Secondo la parlamentare Anne-Cécile Violland del partito di centrodestra Horizons, che aveva proposto la legge a fine febbraio, i brand di fast fashion rinnovano continuamente le proprie collezioni, creando una strategia di marketing che induce i consumatori a comprare e scartare abiti più velocemente. “Questo modello tende a schiacciare tutta la concorrenza, compresi gli attori tradizionali del settore”, ha dichiarato Violland.
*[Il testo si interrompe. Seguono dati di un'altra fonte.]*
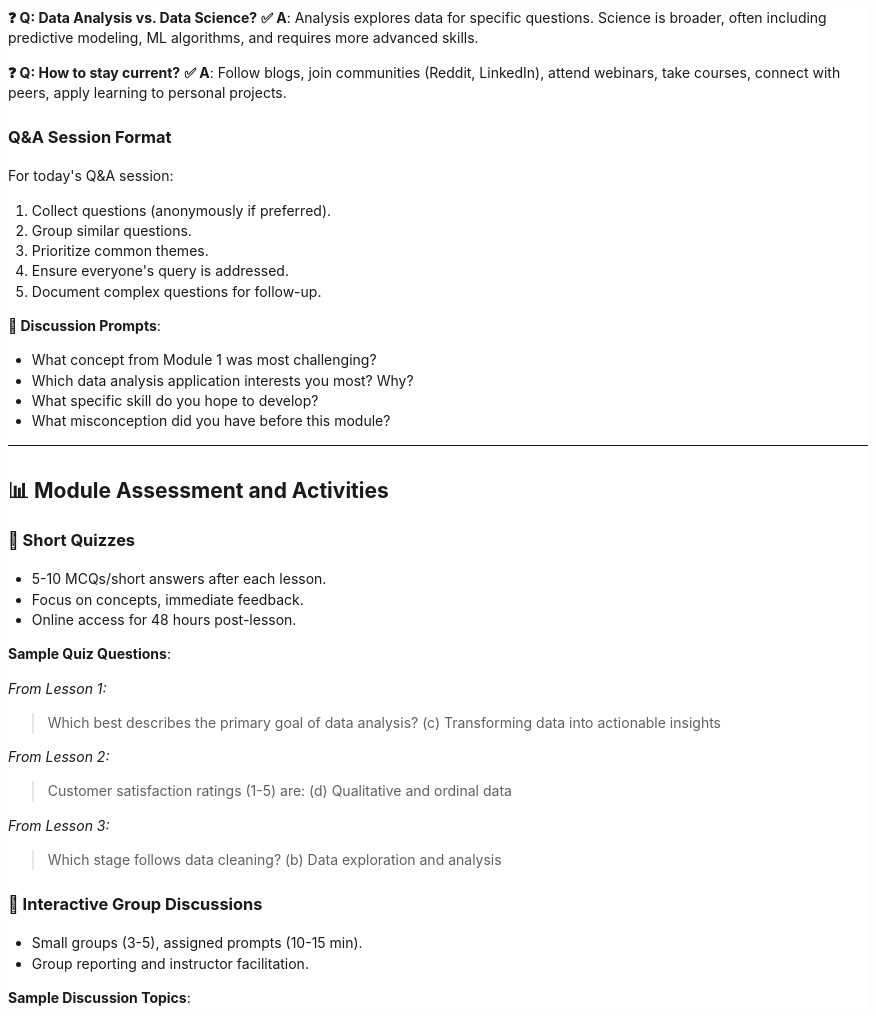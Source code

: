 **❓ Q: Data Analysis vs. Data Science?**
**✅ A**: Analysis explores data for specific questions. Science is broader, often including predictive modeling, ML algorithms, and requires more advanced skills.

**❓ Q: How to stay current?**
**✅ A**: Follow blogs, join communities (Reddit, LinkedIn), attend webinars, take courses, connect with peers, apply learning to personal projects.

### Q&A Session Format

For today's Q&A session:

1. Collect questions (anonymously if preferred).
2. Group similar questions.
3. Prioritize common themes.
4. Ensure everyone's query is addressed.
5. Document complex questions for follow-up.

**💬 Discussion Prompts**:

- What concept from Module 1 was most challenging?
- Which data analysis application interests you most? Why?
- What specific skill do you hope to develop?
- What misconception did you have before this module?

---

## 📊 Module Assessment and Activities

### 📝 Short Quizzes

- 5-10 MCQs/short answers after each lesson.
- Focus on concepts, immediate feedback.
- Online access for 48 hours post-lesson.

**Sample Quiz Questions**:

*From Lesson 1:*
> Which best describes the primary goal of data analysis?
> (c) Transforming data into actionable insights

*From Lesson 2:*
> Customer satisfaction ratings (1-5) are:
> (d) Qualitative and ordinal data

*From Lesson 3:*
> Which stage follows data cleaning?
> (b) Data exploration and analysis

### 💬 Interactive Group Discussions

- Small groups (3-5), assigned prompts (10-15 min).
- Group reporting and instructor facilitation.

**Sample Discussion Topics**:
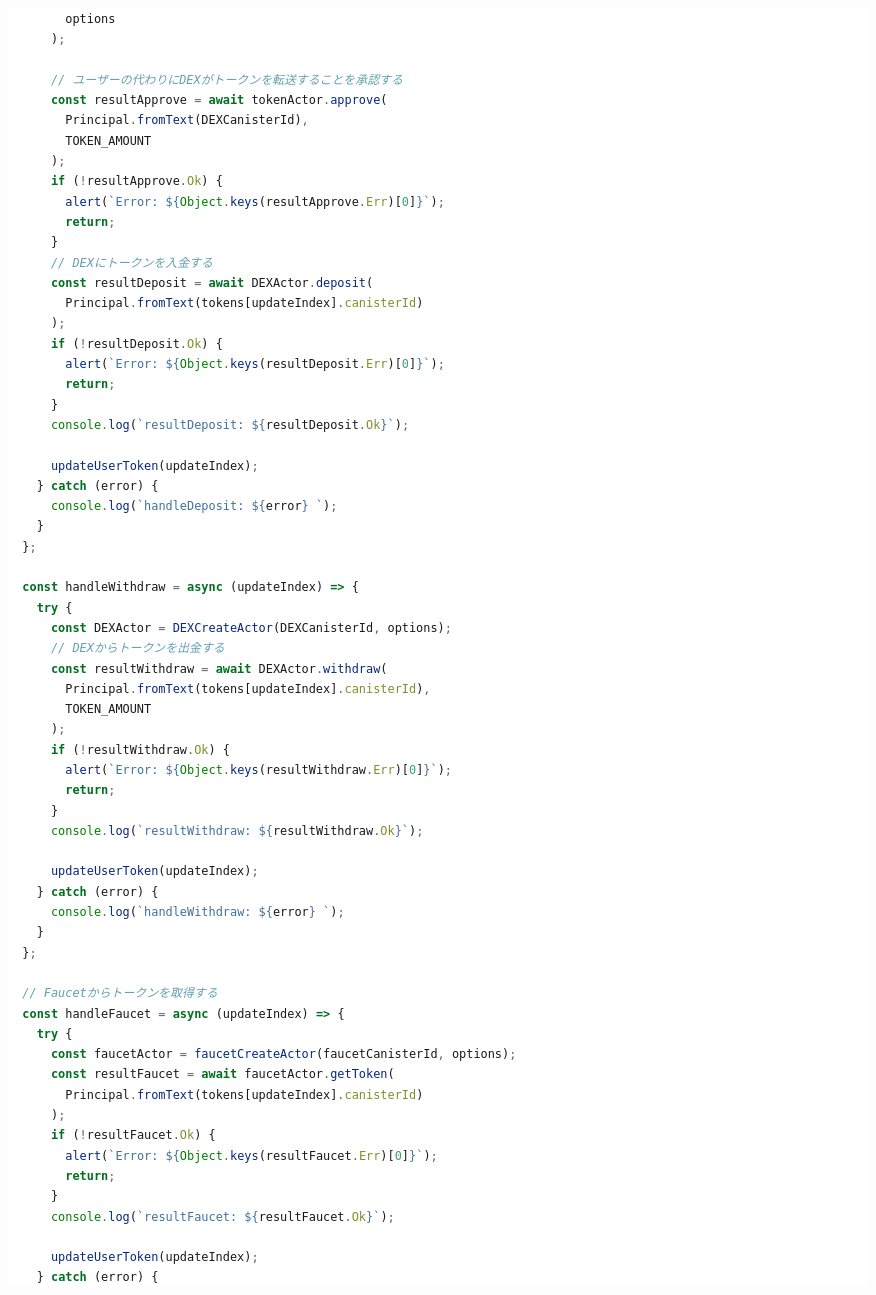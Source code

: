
 ```javascript
        options
      );

      // ユーザーの代わりにDEXがトークンを転送することを承認する
      const resultApprove = await tokenActor.approve(
        Principal.fromText(DEXCanisterId),
        TOKEN_AMOUNT
      );
      if (!resultApprove.Ok) {
        alert(`Error: ${Object.keys(resultApprove.Err)[0]}`);
        return;
      }
      // DEXにトークンを入金する
      const resultDeposit = await DEXActor.deposit(
        Principal.fromText(tokens[updateIndex].canisterId)
      );
      if (!resultDeposit.Ok) {
        alert(`Error: ${Object.keys(resultDeposit.Err)[0]}`);
        return;
      }
      console.log(`resultDeposit: ${resultDeposit.Ok}`);

      updateUserToken(updateIndex);
    } catch (error) {
      console.log(`handleDeposit: ${error} `);
    }
  };

  const handleWithdraw = async (updateIndex) => {
    try {
      const DEXActor = DEXCreateActor(DEXCanisterId, options);
      // DEXからトークンを出金する
      const resultWithdraw = await DEXActor.withdraw(
        Principal.fromText(tokens[updateIndex].canisterId),
        TOKEN_AMOUNT
      );
      if (!resultWithdraw.Ok) {
        alert(`Error: ${Object.keys(resultWithdraw.Err)[0]}`);
        return;
      }
      console.log(`resultWithdraw: ${resultWithdraw.Ok}`);

      updateUserToken(updateIndex);
    } catch (error) {
      console.log(`handleWithdraw: ${error} `);
    }
  };

  // Faucetからトークンを取得する
  const handleFaucet = async (updateIndex) => {
    try {
      const faucetActor = faucetCreateActor(faucetCanisterId, options);
      const resultFaucet = await faucetActor.getToken(
        Principal.fromText(tokens[updateIndex].canisterId)
      );
      if (!resultFaucet.Ok) {
        alert(`Error: ${Object.keys(resultFaucet.Err)[0]}`);
        return;
      }
      console.log(`resultFaucet: ${resultFaucet.Ok}`);

      updateUserToken(updateIndex);
    } catch (error) {
```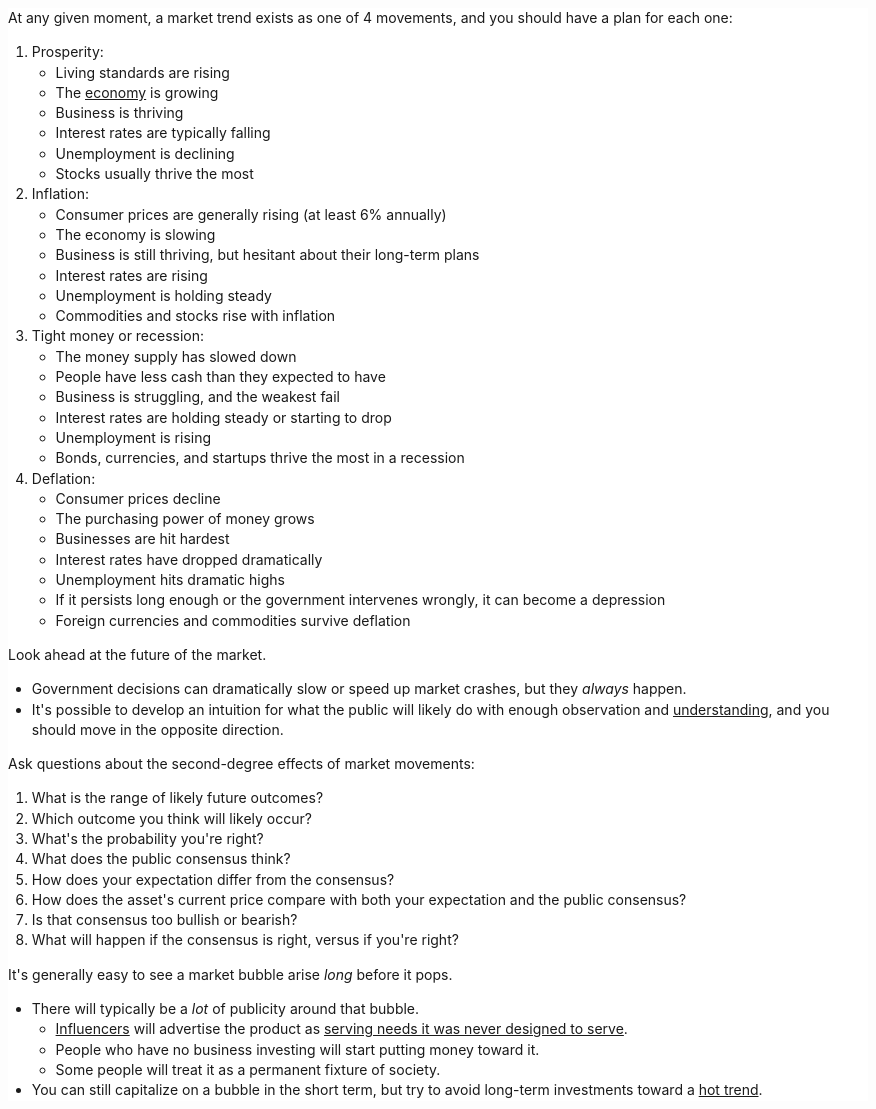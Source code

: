 At any given moment, a market trend exists as one of 4 movements, and you should have a plan for each one:

1. Prosperity:
   - Living standards are rising
   - The [economy](https://gainedin.site/economics/) is growing
   - Business is thriving
   - Interest rates are typically falling
   - Unemployment is declining
   - Stocks usually thrive the most
2. Inflation:
   - Consumer prices are generally rising (at least 6% annually)
   - The economy is slowing
   - Business is still thriving, but hesitant about their long-term plans
   - Interest rates are rising
   - Unemployment is holding steady
   - Commodities and stocks rise with inflation
3. Tight money or recession:
   - The money supply has slowed down
   - People have less cash than they expected to have
   - Business is struggling, and the weakest fail
   - Interest rates are holding steady or starting to drop
   - Unemployment is rising
   - Bonds, currencies, and startups thrive the most in a recession
4. Deflation:
   - Consumer prices decline
   - The purchasing power of money grows
   - Businesses are hit hardest
   - Interest rates have dropped dramatically
   - Unemployment hits dramatic highs
   - If it persists long enough or the government intervenes wrongly, it can become a depression
   - Foreign currencies and commodities survive deflation

Look ahead at the future of the market.

- Government decisions can dramatically slow or speed up market crashes, but they *always* happen.
- It's possible to develop an intuition for what the public will likely do with enough observation and [understanding](understanding.md), and you should move in the opposite direction.

Ask questions about the second-degree effects of market movements:

1. What is the range of likely future outcomes?
2. Which outcome you think will likely occur?
3. What's the probability you're right?
4. What does the public consensus think?
5. How does your expectation differ from the consensus?
6. How does the asset's current price compare with both your expectation and the public consensus?
7. Is that consensus too bullish or bearish?
8. What will happen if the consensus is right, versus if you're right?

It's generally easy to see a market bubble arise *long* before it pops.

- There will typically be a *lot* of publicity around that bubble.
  - [Influencers](https://gainedin.site/influence/) will advertise the product as [serving needs it was never designed to serve](https://gainedin.site/addiction/).
  - People who have no business investing will start putting money toward it.
  - Some people will treat it as a permanent fixture of society.
- You can still capitalize on a bubble in the short term, but try to avoid long-term investments toward a [hot trend](https://gainedin.site/trends/).
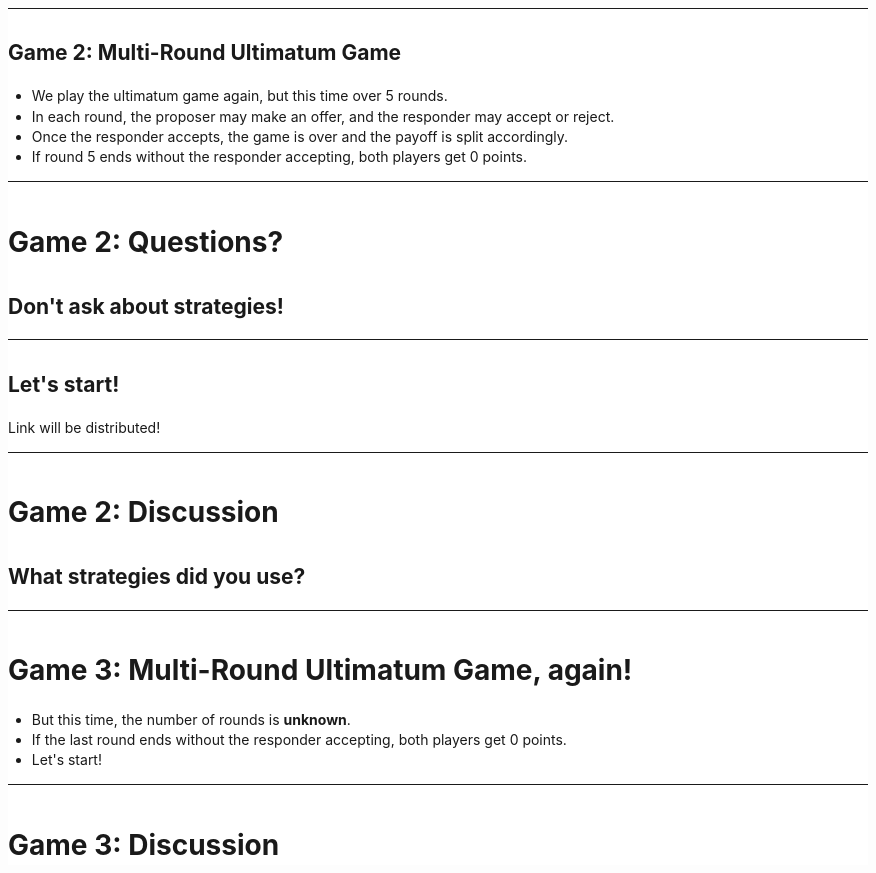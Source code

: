 
---

## Game 2: Multi-Round Ultimatum Game

<ul>
    <li> We play the ultimatum game again, but this time over 5 rounds. </li>
    <li class="fragment"> In each round, the proposer may make an offer, and the responder may accept or reject. </li>
    <li class="fragment"> Once the responder accepts, the game is over and the payoff is split accordingly. </li>
    <li class="fragment"> If round 5 ends without the responder accepting, both players get 0 points. </li>
</ul>

---

# Game 2: Questions?

## Don't ask about strategies!
---

## Let's start!

Link will be distributed!

---

# Game 2: Discussion

## What strategies did you use?
---

# Game 3: Multi-Round Ultimatum Game, again!

<ul>
    <li class="fragment"> But this time, the number of rounds is <span style="font-weight:bold;">unknown</span>. </li>
    <li class="fragment"> If the last round ends without the responder accepting, both players get 0 points. </li>
    <li class="fragment"> Let's start! </li>
</ul>

---

# Game 3: Discussion
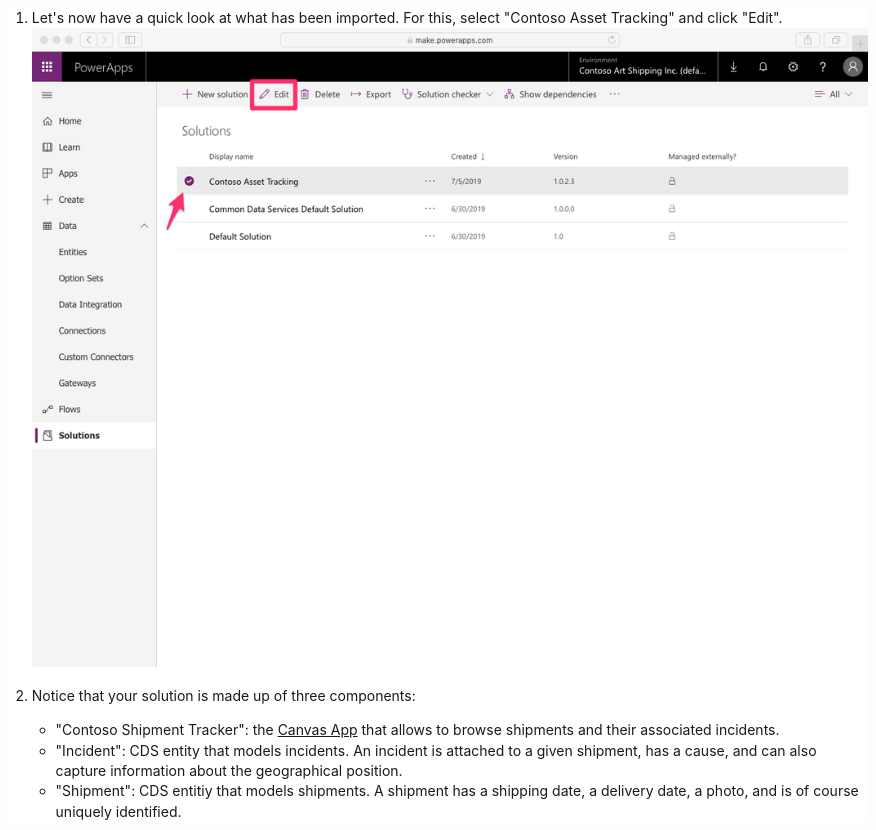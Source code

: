 1. Let's now have a quick look at what has been imported. For this, select "Contoso Asset Tracking" and click "Edit".  
![PowerApps – Edit solution](assets/powerapps-edit-solution.png)

1. Notice that your solution is made up of three components:
   * "Contoso Shipment Tracker": the [Canvas App](https://docs.microsoft.com/en-us/powerapps/maker/canvas-apps/getting-started) that allows to browse shipments and their associated incidents.
   * "Incident": CDS entity that models incidents. An incident is attached to a given shipment, has a cause, and can also capture information about the geographical position.
   * "Shipment": CDS entitiy that models shipments. A shipment has a shipping date, a delivery date, a photo, and is of course uniquely identified.  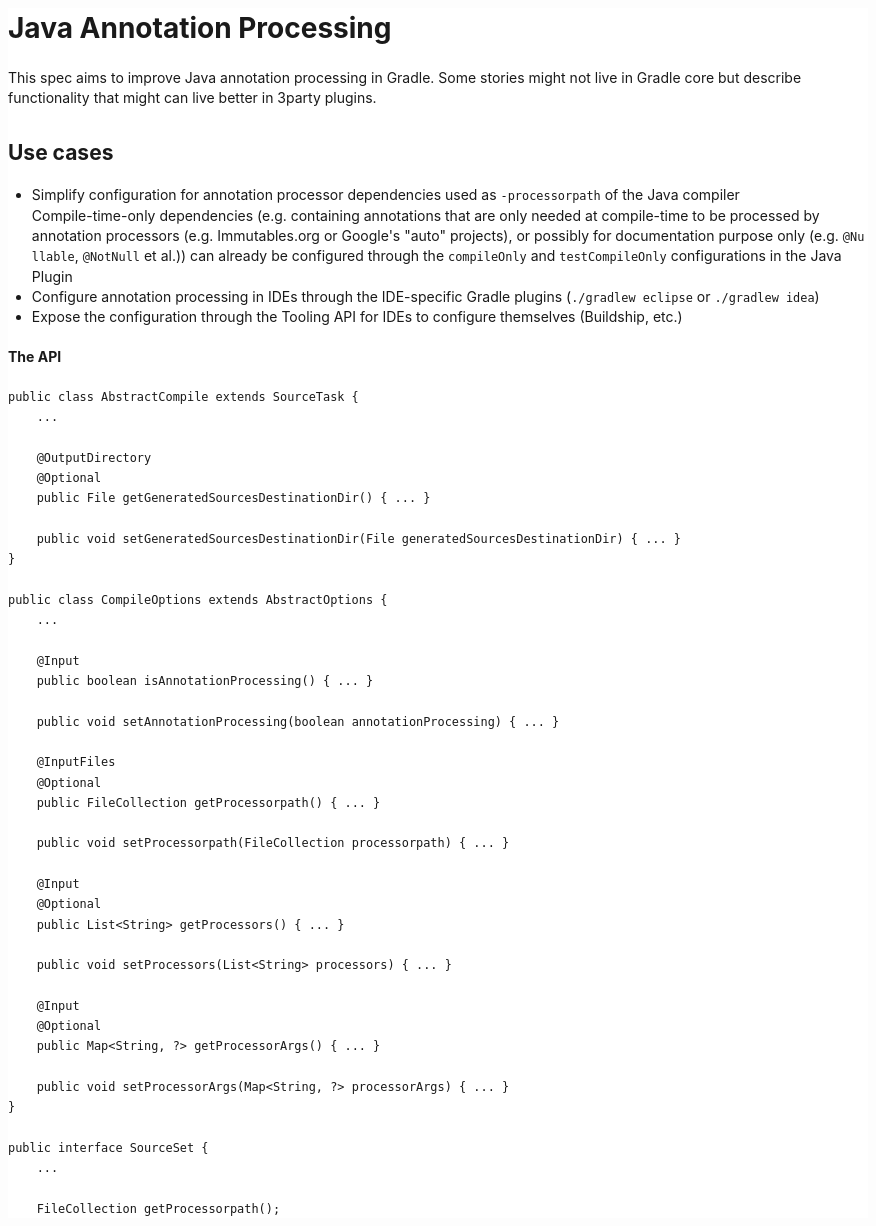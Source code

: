 # Java Annotation Processing

This spec aims to improve Java annotation processing in Gradle. Some stories might not live in Gradle core but describe functionality that might can live better in 3party plugins.

## Use cases

 * Simplify configuration for annotation processor dependencies used as `-processorpath` of the Java compiler  
   Compile-time-only dependencies (e.g. containing annotations that are only needed at compile-time to be processed by annotation processors (e.g. Immutables.org or Google's "auto" projects), or possibly for documentation purpose only (e.g. `@Nullable`, `@NotNull` et al.)) can already be configured through the `compileOnly` and `testCompileOnly` configurations in the Java Plugin
 * Configure annotation processing in IDEs through the IDE-specific Gradle plugins (`./gradlew eclipse` or `./gradlew idea`)
 * Expose the configuration through the Tooling API for IDEs to configure themselves (Buildship, etc.)

#### The API

```
public class AbstractCompile extends SourceTask {
    ...

    @OutputDirectory
    @Optional
    public File getGeneratedSourcesDestinationDir() { ... }

    public void setGeneratedSourcesDestinationDir(File generatedSourcesDestinationDir) { ... }
}

public class CompileOptions extends AbstractOptions {
    ...

    @Input
    public boolean isAnnotationProcessing() { ... }

    public void setAnnotationProcessing(boolean annotationProcessing) { ... }

    @InputFiles
    @Optional
    public FileCollection getProcessorpath() { ... }

    public void setProcessorpath(FileCollection processorpath) { ... }

    @Input
    @Optional
    public List<String> getProcessors() { ... }

    public void setProcessors(List<String> processors) { ... }

    @Input
    @Optional
    public Map<String, ?> getProcessorArgs() { ... }

    public void setProcessorArgs(Map<String, ?> processorArgs) { ... }
}

public interface SourceSet {
    ...

    FileCollection getProcessorpath();

```
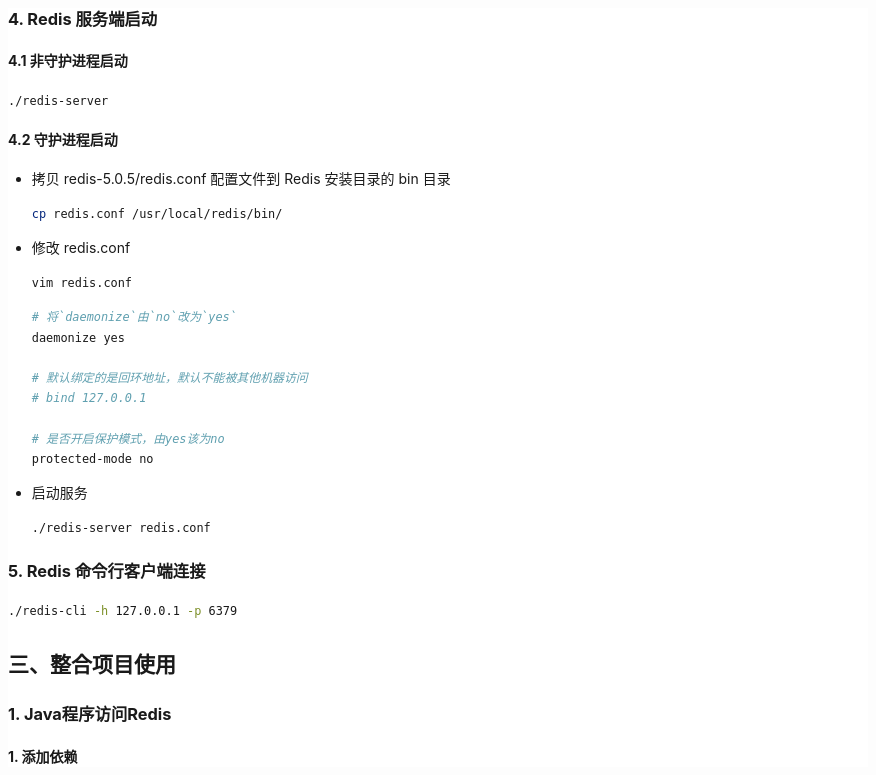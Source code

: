 

### 4. Redis 服务端启动

#### 4.1 非守护进程启动

```sh
./redis-server
```

#### 4.2 守护进程启动

- 拷贝 redis-5.0.5/redis.conf 配置文件到 Redis 安装目录的 bin 目录

  ```sh
  cp redis.conf /usr/local/redis/bin/
  ```

- 修改 redis.conf

  ```sh
  vim redis.conf
  ```

  ```sh
  # 将`daemonize`由`no`改为`yes` 
  daemonize yes 
  
  # 默认绑定的是回环地址，默认不能被其他机器访问 
  # bind 127.0.0.1 
  
  # 是否开启保护模式，由yes该为no 
  protected-mode no
  ```

- 启动服务

  ```sh
  ./redis-server redis.conf
  ```



### 5. Redis 命令行客户端连接

```sh
./redis-cli -h 127.0.0.1 -p 6379
```







## 三、整合项目使用

### 1. Java程序访问Redis

#### 1. 添加依赖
Cosa prevede la proposta di legge francese contro il fast fashion

Se la legge dovesse passare anche al Senato, a partire dal prossimo anno entreranno in vigore tre norme. La prima prevede che in tutte le piattaforme e-commerce che vendono vestiti e accessori di fast fashion ‒ cioè di produzione tessile a basso costo e delocalizzata ‒ vengano inseriti dei messaggi che incoraggino al riuso e alla riparazione e che diano informazioni sull’impatto ambientale dei prodotti.  

Il secondo articolo introduce un sovrapprezzo fino a un massimo 10 euro che non potrà superare il 50% del prezzo del capo d’abbigliamento. Si basa sul principio di EPR, ovvero la responsabilità estesa del produttore, e verrebbe calcolato in base all’impatto ambientale e alle emissioni di CO₂ generate dalla realizzazione dell’indumento, indipendentemente dal fatto che appartenga o no al fast fashion. Come ci spiega una portavoce di Refashion, consorzio che rappresenta oltre 5.000 imprese tessili francesi, la misura introduce anche uno schema di premialità che farebbe pagare meno i prodotti più sostenibili e di alta qualità.

Infine la terza norma prevede dal 1° gennaio 2025 di vietare le pubblicità online che incoraggiano l’acquisto di abiti e accessori fast fashion. Nel mirino ci sono anche i video a pagamento di influencer che ne promuovono la vendita scartando pacchi colmi di vestiti.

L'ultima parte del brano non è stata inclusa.